The nation’s largest residential solar company, Sunrun, which is based in San Francisco, cut about 2,000 jobs after California regulators reduced rooftop incentives.

“It’s really unfortunate from the perspective that this is happening at a time when the planet is on fire,” said Mary Powell, Sunrun’s chief executive. But she added that given her company’s size and nationwide operations, she has been able to absorb much of the impact.

Other companies face bigger challenges.

About four years ago, Amy Atchley founded Amy’s Roofing and Solar. Before California changed its policy, solar sales accounted for more than 55 percent of her business, which she runs with her husband, Brian, in Petaluma, north of San Francisco. Since the policy went into effect, solar sales have dropped to 45%. To reduce costs, Ms. Atchley said she typically advises her clients to install solar panels when they are also replacing roofs.

“California should do everything in our power to become a clean energy state,” Ms. Atchley said. “But the momentum was stopped.”

Offering energy credits to homeowners with rooftop solar panels was a central component of legislation, passed when Arnold Schwarzenegger was governor, that aimed to add a million solar rooftops, reduce electric bills and fight climate change.

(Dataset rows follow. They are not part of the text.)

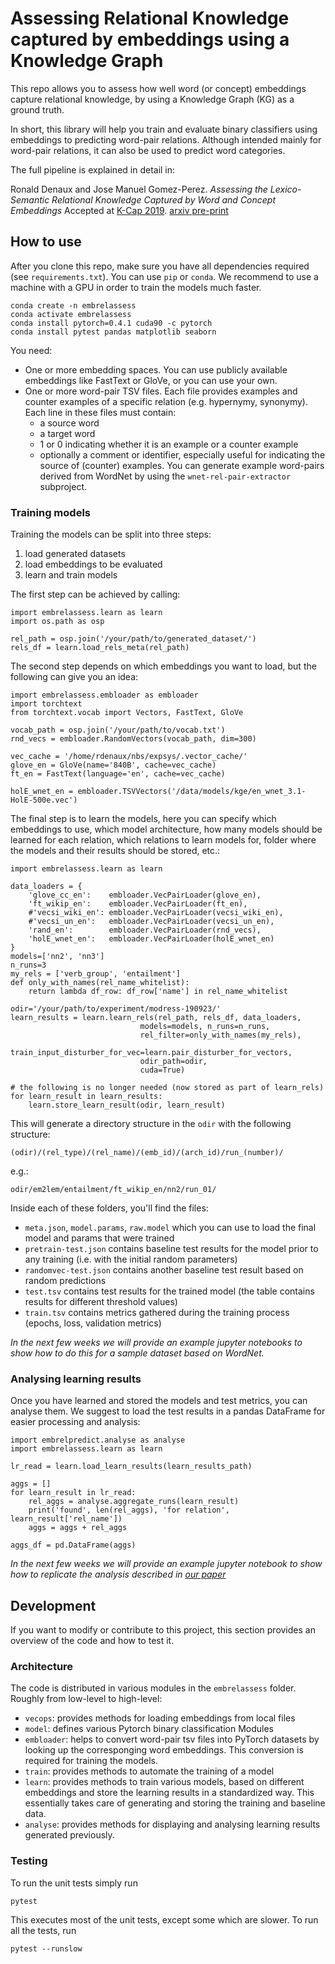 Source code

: # Assessing Relational Knowledge captured by embeddings using a Knowledge Graph
This repo allows you to assess how well word (or concept) embeddings capture 
relational knowledge, by using a Knowledge Graph (KG) as a ground truth.

In short, this library will help you train and evaluate binary classifiers using 
embeddings to predicting word-pair relations.  Although intended mainly for 
word-pair relations, it can also be used to predict word categories.

The full pipeline is explained in detail in:

  Ronald Denaux and Jose Manuel Gomez-Perez. 
  *Assessing the Lexico-Semantic Relational Knowledge Captured by Word and Concept Embeddings* 
  Accepted at [K-Cap 2019](http://www.k-cap.org/2019/accepted-papers/index.html). [arxiv pre-print](https://arxiv.org/abs/1909.11042v1)

## How to use
After you clone this repo, make sure you have all dependencies required (see `requirements.txt`). You can use `pip` or `conda`. We recommend to use a machine with a GPU in order to train the models much faster.

    conda create -n embrelassess
    conda activate embrelassess
    conda install pytorch=0.4.1 cuda90 -c pytorch
    conda install pytest pandas matplotlib seaborn

You need:
 - One or more embedding spaces. You can use publicly available
   embeddings like FastText or GloVe, or you can use your own.
 - One or more word-pair TSV files. Each file provides examples and
   counter examples of a specific relation (e.g. hypernymy,
   synonymy). Each line in these files must contain:
   - a source word
   - a target word
   - 1 or 0 indicating whether it is an example or a counter example
   - optionally a comment or identifier, especially useful for
     indicating the source of (counter) examples.
   You can generate example word-pairs derived from WordNet by using the `wnet-rel-pair-extractor` subproject.


### Training models

Training the models can be split into three steps:
1. load generated datasets
2. load embeddings to be evaluated
3. learn and train models 

The first step can be achieved by calling:

    import embrelassess.learn as learn
    import os.path as osp
    
    rel_path = osp.join('/your/path/to/generated_dataset/')
    rels_df = learn.load_rels_meta(rel_path)
    
The second step depends on which embeddings you want to load, but the following can give you an idea:

    import embrelassess.embloader as embloader
    import torchtext
    from torchtext.vocab import Vectors, FastText, GloVe
    
    vocab_path = osp.join('/your/path/to/vocab.txt')
    rnd_vecs = embloader.RandomVectors(vocab_path, dim=300)
    
    vec_cache = '/home/rdenaux/nbs/expsys/.vector_cache/'
    glove_en = GloVe(name='840B', cache=vec_cache)
    ft_en = FastText(language='en', cache=vec_cache)
    
    holE_wnet_en = embloader.TSVVectors('/data/models/kge/en_wnet_3.1-HolE-500e.vec')
    
The final step is to learn the models, here you can specify which embeddings to use, which model architecture, how many models should be learned for each relation, which relations to learn models for, folder where the models and their results should be stored, etc.:

    import embrelassess.learn as learn
    
    data_loaders = {
        'glove_cc_en':    embloader.VecPairLoader(glove_en),
        'ft_wikip_en':    embloader.VecPairLoader(ft_en),
        #'vecsi_wiki_en': embloader.VecPairLoader(vecsi_wiki_en),
        #'vecsi_un_en':   embloader.VecPairLoader(vecsi_un_en),
        'rand_en':        embloader.VecPairLoader(rnd_vecs),
        'holE_wnet_en':   embloader.VecPairLoader(holE_wnet_en)
    }
    models=['nn2', 'nn3']
    n_runs=3
    my_rels = ['verb_group', 'entailment']
    def only_with_names(rel_name_whitelist):
        return lambda df_row: df_row['name'] in rel_name_whitelist

    odir='/your/path/to/experiment/modress-190923/'
    learn_results = learn.learn_rels(rel_path, rels_df, data_loaders,
                                 models=models, n_runs=n_runs, 
                                 rel_filter=only_with_names(my_rels),
                                 train_input_disturber_for_vec=learn.pair_disturber_for_vectors,
                                 odir_path=odir,
                                 cuda=True)
                                 
    # the following is no longer needed (now stored as part of learn_rels)
    for learn_result in learn_results:
        learn.store_learn_result(odir, learn_result)
    
This will generate a directory structure in the `odir` with the following structure:

`(odir)/(rel_type)/(rel_name)/(emb_id)/(arch_id)/run_(number)/`

e.g.:

`odir/em2lem/entailment/ft_wikip_en/nn2/run_01/`

Inside each of these folders, you'll find the files:
* `meta.json`, `model.params`, `raw.model` which you can use to load the final model and params that were trained
* `pretrain-test.json` contains baseline test results for the model prior to any training (i.e. with the initial random parameters)
* `randomvec-test.json` contains another baseline test result based on random predictions
* `test.tsv` contains test results for the trained model (the table contains results for different threshold values)
* `train.tsv` contains metrics gathered during the training process (epochs, loss, validation metrics)

*In the next few weeks we will provide an example jupyter notebooks to show how to do this for a sample dataset based on WordNet.*

### Analysing learning results

Once you have learned and stored the models and test metrics, you can analyse them. We suggest to load the test results in a pandas DataFrame for easier processing and analysis:

    import embrelpredict.analyse as analyse
    import embrelassess.learn as learn
    
    lr_read = learn.load_learn_results(learn_results_path)
    
    aggs = []
    for learn_result in lr_read:
        rel_aggs = analyse.aggregate_runs(learn_result)
        print('found', len(rel_aggs), 'for relation', learn_result['rel_name'])
        aggs = aggs + rel_aggs
        
    aggs_df = pd.DataFrame(aggs)

*In the next few weeks we will provide an example jupyter notebook to show how to replicate the analysis described in [our paper](https://arxiv.org/abs/1909.11042v1)*


## Development

If you want to modify or contribute to this project, this section
provides an overview of the code and how to test it.

### Architecture

The code is distributed in various modules in the `embrelassess`
folder. Roughly from low-level to high-level:

 * `vecops`: provides methods for loading embeddings from local files
 * `model`: defines various Pytorch binary classification Modules
 * `embloader`: helps to convert word-pair tsv files into PyTorch
   datasets by looking up the corresponging word embeddings. This
   conversion is required for training the models.
 * `train`: provides methods to automate the training of a model
 * `learn`: provides methods to train various models, based on
   different embeddings and store the learning results in a
   standardized way. This essentially takes care of generating and
   storing the training and baseline data.
 * `analyse`: provides methods for displaying and analysing learning
   results generated previously.
 

### Testing
To run the unit tests simply run

    pytest
    
This executes most of the unit tests, except some which are slower. To run all the tests, run 

    pytest --runslow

The state met its cap goal 2019 and now has panels on 1.8 million roofs.

Some solar experts argue that California’s new policy is flawed because it doesn’t adequately take into account the environmental value provided by rooftop solar panels.

“Solar energy is being priced the same as fossil fuel energy, so this doesn’t make sense,” said Yogi Goswami, an engineering professor and director of the Clean Energy Research Center at the University of South Florida. “We should have given some value to the environmental factor.”

By cutting incentives at a time when the world needs more clean energy, “they make everything much more difficult,” he added.

Nationwide, rooftop solar grew about 13% last year, but could decline 11.5% this year, according to the Solar Energy Industries Association, which attributes the decline mainly to changing policy of California.

Pacific Gas & Electric, California’s largest utility, said rooftop solar connections on its system reached a record high last year, up 20% from 2022. That may be because many homeowners of homes rushed to install solar panels before the new policy took effect in April. .

“At PG&E, we recognize the significant role rooftop solar plays in California’s clean energy future,” Carla Peterman, PG&E executive vice president for corporate affairs and a former state utility regulator, said in a statement. “We are proud to have interconnected more than 750,000 residential solar customers, more than any other U.S. utility.”

Rooftop solar advocates have asked the courts to intervene, and others have pressured regulators and state lawmakers to reverse course or risk losing more jobs and businesses.

“The question is: who will survive this?” said Bernadette Del Chiaro, executive director of the California Solar and Storage Association. “How many companies make it through this transition?”

Some energy experts have said rooftop solar could regain some of its financial appeal as California raises electricity rates, which are already among the highest in the country. The Public Utilities Commission recently approved higher rates for customers of investor-owned utilities Pacific Gas & Electric, Southern California Edison and San Diego Gas & Electric.

PG&E customers will soon pay about 45 cents per kilowatt-hour, up from about 35 cents. That equates to about $250 a month for 571 kilowatt hours, the average usage for homes in California. By comparison, the average national retail electricity rate was 16.2 cents in October.

More Californians could install solar panels and batteries not to earn credits for the excess energy the panels produce, but simply to reduce their dependence on utilities. But this option would primarily be a benefit that wealthy homeowners would be able to obtain rather than those with limited means, Stanford’s Wara said. She added: “There is a huge challenge in terms of affordability for California electricity.”